*TRY IT*: Could you give the records below again exactly as they stand?

*RECORDS PROVIDED*:

___

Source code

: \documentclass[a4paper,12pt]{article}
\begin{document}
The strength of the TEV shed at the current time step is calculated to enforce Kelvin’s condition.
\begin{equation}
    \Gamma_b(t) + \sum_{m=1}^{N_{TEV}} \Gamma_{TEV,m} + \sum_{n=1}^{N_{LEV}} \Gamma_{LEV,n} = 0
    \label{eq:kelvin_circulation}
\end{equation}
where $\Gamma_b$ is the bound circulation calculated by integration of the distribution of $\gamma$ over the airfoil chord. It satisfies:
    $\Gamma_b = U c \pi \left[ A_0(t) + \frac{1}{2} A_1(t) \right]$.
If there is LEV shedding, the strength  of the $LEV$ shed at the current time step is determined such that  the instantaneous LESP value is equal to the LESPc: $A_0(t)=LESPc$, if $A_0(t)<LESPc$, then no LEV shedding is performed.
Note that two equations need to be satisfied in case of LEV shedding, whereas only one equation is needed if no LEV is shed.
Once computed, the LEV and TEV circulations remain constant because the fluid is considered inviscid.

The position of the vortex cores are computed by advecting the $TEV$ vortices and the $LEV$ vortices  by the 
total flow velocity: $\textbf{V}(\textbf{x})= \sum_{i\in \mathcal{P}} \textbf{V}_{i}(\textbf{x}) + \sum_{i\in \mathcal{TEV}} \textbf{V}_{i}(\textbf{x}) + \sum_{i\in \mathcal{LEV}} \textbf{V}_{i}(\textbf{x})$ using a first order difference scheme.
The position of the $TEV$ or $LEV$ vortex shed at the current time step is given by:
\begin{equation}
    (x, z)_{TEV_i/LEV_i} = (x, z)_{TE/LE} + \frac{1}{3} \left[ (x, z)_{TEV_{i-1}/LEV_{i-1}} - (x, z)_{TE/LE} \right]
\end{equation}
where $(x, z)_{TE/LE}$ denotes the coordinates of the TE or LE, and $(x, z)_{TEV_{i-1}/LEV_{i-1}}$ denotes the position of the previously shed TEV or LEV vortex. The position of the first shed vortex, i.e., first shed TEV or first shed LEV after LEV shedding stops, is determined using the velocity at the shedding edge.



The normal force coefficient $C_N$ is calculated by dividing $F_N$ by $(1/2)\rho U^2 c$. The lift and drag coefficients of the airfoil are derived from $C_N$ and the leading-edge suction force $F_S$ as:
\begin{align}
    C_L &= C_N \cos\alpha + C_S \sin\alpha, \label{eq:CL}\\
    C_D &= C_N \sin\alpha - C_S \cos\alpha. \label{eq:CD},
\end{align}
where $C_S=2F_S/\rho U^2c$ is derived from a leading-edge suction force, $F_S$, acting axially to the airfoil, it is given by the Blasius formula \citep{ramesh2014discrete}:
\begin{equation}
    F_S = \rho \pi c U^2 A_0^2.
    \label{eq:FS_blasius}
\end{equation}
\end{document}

___

*RESPONSE TO THIS EXERCISE*:
Source code

: \documentclass[a4paper,12pt]{article}
\begin{document}
The strength of the TEV shed at the current time step is calculated to enforce Kelvin’s condition.
\begin{equation}
    \Gamma_b(t) + \sum_{m=1}^{N_{TEV}} \Gamma_{TEV,m} + \sum_{n=1}^{N_{LEV}} \Gamma_{LEV,n} = 0
    \label{eq:kelvin_circulation}
\end{equation}
where $\Gamma_b$ is the bound circulation calculated by integration of the distribution of $\gamma$ over the airfoil chord. It satisfies:
    $\Gamma_b = U c \pi \left[ A_0(t) + \frac{1}{2} A_1(t) \right]$.
If there is LEV shedding, the strength  of the $LEV$ shed at the current time step is determined such that  the instantaneous LESP value is equal to the LESPc: $A_0(t)=LESPc$, if $A_0(t)<LESPc$, then no LEV shedding is performed.
Note that two equations need to be satisfied in case of LEV shedding, whereas only one equation is needed if no LEV is shed.
Once computed, the LEV and TEV circulations remain constant because the fluid is considered inviscid.

The position of the vortex cores are computed by advecting the $TEV$ vortices and the $LEV$ vortices  by the 
total flow velocity: $\textbf{V}(\textbf{x})= \sum_{i\in \mathcal{P}} \textbf{V}_{i}(\textbf{x}) + \sum_{i\in \mathcal{TEV}} \textbf{V}_{i}(\textbf{x}) + \sum_{i\in \mathcal{LEV}} \textbf{V}_{i}(\textbf{x})$ using a first order difference scheme.
The position of the $TEV$ or $LEV$ vortex shed at the current time step is given by:
\begin{equation}
    (x, z)_{TEV_i/LEV_i} = (x, z)_{TE/LE} + \frac{1}{3} \left[ (x, z)_{TEV_{i-1}/LEV_{i-1}} - (x, z)_{TE/LE} \right]
\end{equation}
where $(x, z)_{TE/LE}$ denotes the coordinates of the TE or LE, and $(x, z)_{TEV_{i-1}/LEV_{i-1}}$ denotes the position of the previously shed TEV or LEV vortex. The position of the first shed vortex, i.e., first shed TEV or first shed LEV after LEV shedding stops, is determined using the velocity at the shedding edge.



The normal force coefficient $C_N$ is calculated by dividing $F_N$ by $(1/2)\rho U^2 c$. The lift and drag coefficients of the airfoil are derived from $C_N$ and the leading-edge suction force $F_S$ as:
\begin{align}
    C_L &= C_N \cos\alpha + C_S \sin\alpha, \label{eq:CL}\\
    C_D &= C_N \sin\alpha - C_S \cos\alpha. \label{eq:CD},
\end{align}
where $C_S=2F_S/\rho U^2c$ is derived from a leading-edge suction force, $F_S$, acting axially to the airfoil, it is given by the Blasius formula \citep{ramesh2014discrete}:
\begin{equation}
    F_S = \rho \pi c U^2 A_0^2.
    \label{eq:FS_blasius}
\end{equation}
\end{document}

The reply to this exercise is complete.